It’s critical to be able to write well. Since elementary school we’ve all been taught some version of the writing process – to brainstorm, organize, draft, proofread, edit, re-read, and publish. This fluid process was supported throughout our academic careers – remember the days when we had 2+ weeks to write a paper?! All that practice was supposed to prepare us for the real world – when deadlines are a daily occurrence and everything comes by your desk with a certain level of urgency.
It occurred to me that this writing process, which has been engrained in us for years, is consistent with critical thinking. Granted, both are fluid processes and thus may look slightly different, the underlying approach is the same.
Brainstorm. Assess the situation.
Organize your thoughts and start drafting. Recognize the assumptions and evaluate the arguments.
Re-evaluate your thoughts; yourself or with peer-review. Bring in multiple resources.
Make the changes you see fit. Weigh the data.
Publish. Draw conclusions and take action.
We can agree that the concept is simple. Except many of us aren’t strong writers or critical thinkers. Perhaps that’s because the implementation is tricky. Maybe it’s time constraints or any number of excuses we all find to not use the writing process.
Take a moment and ask yourself if you could be doing better. If you could, here are 5 simple critical thinking tricks to improve your writing:
- Get organized. Take a few minutes to understand and assess the situation. Ask yourself what the goal is.
- Stay focused. Once you establish a goal, stick to it.
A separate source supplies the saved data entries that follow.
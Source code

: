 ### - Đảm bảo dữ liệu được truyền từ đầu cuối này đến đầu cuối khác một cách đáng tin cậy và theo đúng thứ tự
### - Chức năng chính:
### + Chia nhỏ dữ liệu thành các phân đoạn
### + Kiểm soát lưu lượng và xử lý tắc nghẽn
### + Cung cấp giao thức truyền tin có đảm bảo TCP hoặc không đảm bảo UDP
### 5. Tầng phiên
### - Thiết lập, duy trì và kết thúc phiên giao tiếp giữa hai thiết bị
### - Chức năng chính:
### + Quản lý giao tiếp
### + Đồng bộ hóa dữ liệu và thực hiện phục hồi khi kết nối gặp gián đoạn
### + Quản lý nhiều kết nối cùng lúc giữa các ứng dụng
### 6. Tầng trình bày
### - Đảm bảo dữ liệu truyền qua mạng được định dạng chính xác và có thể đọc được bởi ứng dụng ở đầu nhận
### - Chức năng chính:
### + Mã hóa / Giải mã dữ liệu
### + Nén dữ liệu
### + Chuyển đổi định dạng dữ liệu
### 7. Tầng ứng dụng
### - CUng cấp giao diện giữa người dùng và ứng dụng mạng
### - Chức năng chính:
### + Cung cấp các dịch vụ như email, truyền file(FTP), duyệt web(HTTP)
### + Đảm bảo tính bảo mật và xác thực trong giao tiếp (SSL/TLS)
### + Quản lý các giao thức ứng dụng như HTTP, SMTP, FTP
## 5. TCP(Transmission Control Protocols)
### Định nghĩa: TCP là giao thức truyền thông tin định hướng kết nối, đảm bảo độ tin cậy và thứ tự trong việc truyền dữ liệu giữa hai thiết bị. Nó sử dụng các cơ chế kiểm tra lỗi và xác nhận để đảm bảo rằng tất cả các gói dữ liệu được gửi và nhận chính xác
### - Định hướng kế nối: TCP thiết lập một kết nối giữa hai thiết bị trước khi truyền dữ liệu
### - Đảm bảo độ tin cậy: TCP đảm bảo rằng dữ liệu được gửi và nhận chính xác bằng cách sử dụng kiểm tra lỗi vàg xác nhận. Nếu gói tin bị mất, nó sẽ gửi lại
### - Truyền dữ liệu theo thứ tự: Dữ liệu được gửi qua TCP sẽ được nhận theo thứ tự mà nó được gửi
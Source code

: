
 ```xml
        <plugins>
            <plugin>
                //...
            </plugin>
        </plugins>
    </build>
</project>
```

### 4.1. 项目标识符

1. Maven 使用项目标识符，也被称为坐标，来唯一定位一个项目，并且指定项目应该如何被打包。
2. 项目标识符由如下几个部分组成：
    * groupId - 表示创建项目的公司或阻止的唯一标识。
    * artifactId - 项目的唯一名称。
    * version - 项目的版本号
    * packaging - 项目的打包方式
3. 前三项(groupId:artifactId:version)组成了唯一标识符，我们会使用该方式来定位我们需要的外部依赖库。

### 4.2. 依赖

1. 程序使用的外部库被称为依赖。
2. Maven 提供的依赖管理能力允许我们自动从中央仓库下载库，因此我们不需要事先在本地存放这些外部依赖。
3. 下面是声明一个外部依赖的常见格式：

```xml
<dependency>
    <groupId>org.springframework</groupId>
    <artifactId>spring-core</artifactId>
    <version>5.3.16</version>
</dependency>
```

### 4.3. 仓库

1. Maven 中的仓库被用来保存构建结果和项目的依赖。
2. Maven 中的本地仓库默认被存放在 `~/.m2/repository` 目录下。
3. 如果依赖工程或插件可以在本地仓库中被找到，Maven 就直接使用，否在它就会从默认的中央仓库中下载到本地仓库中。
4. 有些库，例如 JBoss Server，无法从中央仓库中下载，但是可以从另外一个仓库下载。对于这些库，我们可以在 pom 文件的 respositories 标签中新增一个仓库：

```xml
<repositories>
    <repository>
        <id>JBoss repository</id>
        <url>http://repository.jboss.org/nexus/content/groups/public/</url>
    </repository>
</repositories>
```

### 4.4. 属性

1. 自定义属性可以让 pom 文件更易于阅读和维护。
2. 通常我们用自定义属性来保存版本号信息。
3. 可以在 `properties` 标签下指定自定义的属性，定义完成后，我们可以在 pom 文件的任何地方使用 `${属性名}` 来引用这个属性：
Ask yourself what you want to address and what your position is. If something doesn’t support, illustrate, explain or clarify your point don’t include it.
- Make it clear. Make it coherent. Your audience can only read what you’ve written. Don’t lose them in extra words or by getting off topic. Keep your focus and walk your audience through your position.
- Read. Always read what you’ve written. It’s even better if you can work on something else and revisit what you’ve written later. Don’t be shy – there are great benefits from having others read your work as well.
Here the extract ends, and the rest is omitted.